This article in the Washington Post explains a phenomenon that I have long wondered about: Why do people vote for politicians who promise to cut programs they rely on and need?

 

Why did white working class voters choose a candidate who promised to cut the taxes of the 1%, opposed a hike in the minimum wage, pledged to repeal government healthcare, and threatened other programs that benefit blue-collar workers?

 

Catherine Rampell writes that many of these voters resented the possibility that government programs were likely to benefit the undeserving poor.

 

Maybe they believed any Big Government expansions would disproportionately go to the “wrong” kinds of people — that is, people unlike themselves.

 

Trump played the demagogue role perfectly, stirring  resentment of the Others, the equivalent of Welfare Queens, living an easy life because of government benefits.

 

Across rural America, the Rust Belt, Coal Country and other hotbeds of Trumpism, voters have repeatedly expressed frustration that the lazy and less deserving are getting a bigger chunk of government cheese.




 

“In Kentucky, consumers receiving federal subsidies through the Obamacare exchanges complain that neighbors who are less responsible are receiving nearly free insurance through Medicaid.
“

 

They can go to the emergency room for a headache,” one woman told Vox’s Sarah Kliff.
In Ohio, white working-class focus group participants decried that women who “pop out babies like Pez dispensers with different baby daddies” get “welfare every month” and “their housing paid for, their food.”

 

These women seem to live large, one participant said, while people like herself are “struggling to put food on the table.”


 

“Participants in this focus group, held by the Institute for Family Studies, were also skeptical of efforts to raise the minimum wage.
Opponents argued either that higher pay wasn’t justified for lower-skilled, less intense work or that raising the minimum wage would unfairly narrow the pay gap between diligent folks such as themselves and people who’d made worse life choices.

 


“That son of a b—- is making $10 an hour!
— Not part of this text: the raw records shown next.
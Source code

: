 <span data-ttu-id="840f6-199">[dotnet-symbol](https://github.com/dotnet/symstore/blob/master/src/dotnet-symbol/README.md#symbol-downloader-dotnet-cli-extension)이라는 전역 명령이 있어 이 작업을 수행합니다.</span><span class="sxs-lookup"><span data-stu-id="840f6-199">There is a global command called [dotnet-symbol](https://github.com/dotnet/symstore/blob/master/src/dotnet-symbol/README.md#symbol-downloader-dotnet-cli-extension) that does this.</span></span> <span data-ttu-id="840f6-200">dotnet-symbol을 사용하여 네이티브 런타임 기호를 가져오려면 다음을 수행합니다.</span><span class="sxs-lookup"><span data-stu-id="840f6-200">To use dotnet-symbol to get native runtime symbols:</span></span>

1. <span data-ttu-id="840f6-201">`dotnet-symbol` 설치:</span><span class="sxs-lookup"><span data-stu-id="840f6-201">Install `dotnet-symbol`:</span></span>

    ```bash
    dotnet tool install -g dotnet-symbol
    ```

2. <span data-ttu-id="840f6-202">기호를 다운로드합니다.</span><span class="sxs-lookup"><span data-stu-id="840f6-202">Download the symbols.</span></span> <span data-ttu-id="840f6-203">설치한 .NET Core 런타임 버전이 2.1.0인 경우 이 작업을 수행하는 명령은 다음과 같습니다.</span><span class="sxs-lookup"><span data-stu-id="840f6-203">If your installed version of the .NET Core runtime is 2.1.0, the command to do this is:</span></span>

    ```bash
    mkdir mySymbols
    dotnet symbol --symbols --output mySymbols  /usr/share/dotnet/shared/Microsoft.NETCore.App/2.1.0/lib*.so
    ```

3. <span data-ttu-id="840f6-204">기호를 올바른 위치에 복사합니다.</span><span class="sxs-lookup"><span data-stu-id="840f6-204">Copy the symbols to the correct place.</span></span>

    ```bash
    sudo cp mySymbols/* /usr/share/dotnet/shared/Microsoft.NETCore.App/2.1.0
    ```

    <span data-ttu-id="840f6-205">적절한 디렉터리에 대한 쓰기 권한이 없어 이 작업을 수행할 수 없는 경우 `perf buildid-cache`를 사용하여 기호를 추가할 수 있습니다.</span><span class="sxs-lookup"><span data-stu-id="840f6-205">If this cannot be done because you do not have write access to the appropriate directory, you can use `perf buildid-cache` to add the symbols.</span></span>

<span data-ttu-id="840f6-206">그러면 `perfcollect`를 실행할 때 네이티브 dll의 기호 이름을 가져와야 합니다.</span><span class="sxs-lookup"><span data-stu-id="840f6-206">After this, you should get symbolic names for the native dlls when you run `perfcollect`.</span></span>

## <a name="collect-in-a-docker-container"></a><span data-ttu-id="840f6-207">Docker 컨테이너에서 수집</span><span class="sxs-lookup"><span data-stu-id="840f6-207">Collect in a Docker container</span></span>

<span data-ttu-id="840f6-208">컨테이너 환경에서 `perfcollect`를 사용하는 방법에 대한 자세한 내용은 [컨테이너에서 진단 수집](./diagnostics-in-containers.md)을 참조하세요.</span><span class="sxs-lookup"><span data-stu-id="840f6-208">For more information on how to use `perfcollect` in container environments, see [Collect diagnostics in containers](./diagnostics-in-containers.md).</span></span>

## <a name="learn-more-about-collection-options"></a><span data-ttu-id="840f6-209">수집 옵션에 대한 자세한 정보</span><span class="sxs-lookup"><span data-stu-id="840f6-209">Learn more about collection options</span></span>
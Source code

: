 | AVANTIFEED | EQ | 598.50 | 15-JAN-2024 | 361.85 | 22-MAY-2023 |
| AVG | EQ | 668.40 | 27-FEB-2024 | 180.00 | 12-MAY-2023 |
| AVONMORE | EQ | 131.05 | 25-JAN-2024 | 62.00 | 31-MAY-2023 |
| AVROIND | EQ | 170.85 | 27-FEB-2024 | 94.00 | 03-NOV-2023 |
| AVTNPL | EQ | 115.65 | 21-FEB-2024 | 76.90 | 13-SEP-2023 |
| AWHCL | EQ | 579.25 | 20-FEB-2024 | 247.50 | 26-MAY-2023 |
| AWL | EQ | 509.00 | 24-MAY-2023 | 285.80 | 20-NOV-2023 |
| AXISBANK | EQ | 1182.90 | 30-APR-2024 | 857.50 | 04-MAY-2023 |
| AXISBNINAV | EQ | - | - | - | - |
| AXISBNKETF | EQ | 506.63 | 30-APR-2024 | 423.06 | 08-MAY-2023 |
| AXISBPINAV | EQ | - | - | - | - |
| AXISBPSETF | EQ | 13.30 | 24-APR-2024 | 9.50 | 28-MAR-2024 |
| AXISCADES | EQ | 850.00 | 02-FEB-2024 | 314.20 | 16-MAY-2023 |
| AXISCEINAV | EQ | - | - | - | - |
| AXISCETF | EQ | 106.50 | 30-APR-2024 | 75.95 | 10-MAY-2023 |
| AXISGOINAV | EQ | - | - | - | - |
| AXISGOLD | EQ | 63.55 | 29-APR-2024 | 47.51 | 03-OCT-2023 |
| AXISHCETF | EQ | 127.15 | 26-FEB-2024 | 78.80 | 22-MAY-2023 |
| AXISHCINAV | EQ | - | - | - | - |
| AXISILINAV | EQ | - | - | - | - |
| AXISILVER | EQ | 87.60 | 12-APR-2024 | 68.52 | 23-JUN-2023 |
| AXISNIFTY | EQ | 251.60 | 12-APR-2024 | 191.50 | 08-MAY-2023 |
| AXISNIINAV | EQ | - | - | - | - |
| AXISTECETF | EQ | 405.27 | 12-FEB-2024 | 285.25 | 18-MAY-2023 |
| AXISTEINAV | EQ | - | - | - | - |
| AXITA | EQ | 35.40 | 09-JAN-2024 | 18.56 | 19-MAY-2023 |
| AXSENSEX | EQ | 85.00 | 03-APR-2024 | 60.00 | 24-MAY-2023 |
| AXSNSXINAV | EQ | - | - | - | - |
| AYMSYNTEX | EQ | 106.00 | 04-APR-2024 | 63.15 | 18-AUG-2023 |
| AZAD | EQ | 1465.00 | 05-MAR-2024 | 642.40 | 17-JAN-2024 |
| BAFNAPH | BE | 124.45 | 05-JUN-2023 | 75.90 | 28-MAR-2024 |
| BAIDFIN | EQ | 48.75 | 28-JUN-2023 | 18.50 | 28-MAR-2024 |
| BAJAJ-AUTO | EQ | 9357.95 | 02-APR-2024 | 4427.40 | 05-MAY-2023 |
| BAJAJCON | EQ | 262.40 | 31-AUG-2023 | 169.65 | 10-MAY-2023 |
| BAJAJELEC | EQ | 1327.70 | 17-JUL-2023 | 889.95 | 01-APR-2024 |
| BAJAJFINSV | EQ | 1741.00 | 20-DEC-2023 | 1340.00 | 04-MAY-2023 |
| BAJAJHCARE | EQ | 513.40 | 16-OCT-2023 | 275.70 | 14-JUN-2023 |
I’m making $13.13. I feel like s— because he’s making almost as much as I am, and I have never been in trouble with the law and I have a clean record, I can pass a drug test,” said one participant.


 

“In Wisconsin, rural whites are similarly eager to “stop the flow of resources to people who are undeserving,” says Katherine J. Cramer, a political scientist at the University of Wisconsin at Madison and author of “The Politics of Resentment: Rural Consciousness in Wisconsin and the Rise of Scott Walker.”




 

The people Cramer interviewed for her book often named a (white) welfare-receiving neighbor or relative as someone who belonged in that basket of undeservings — but also immigrants, minorities and inner-city elites who were allegedly siphoning off more government funds than they contributed.


 

More broadly, a recent YouGov/Huffington Post survey found that Trump voters are five times more likely to believe that “average Americans” have gotten less than they deserve in recent years than to believe that “blacks” have gotten less than they deserve. (African Americans don’t count as “average Americans,” apparently.)


 

None of this should be particularly surprising.
We’ve known for a long time, through the work of Martin Gilens, Suzanne Mettler and other social scientists, that Americans (A) generally associate government spending with undeserving, nonworking, nonwhite people; and (B) are really bad at recognizing when they personally benefit from government programs.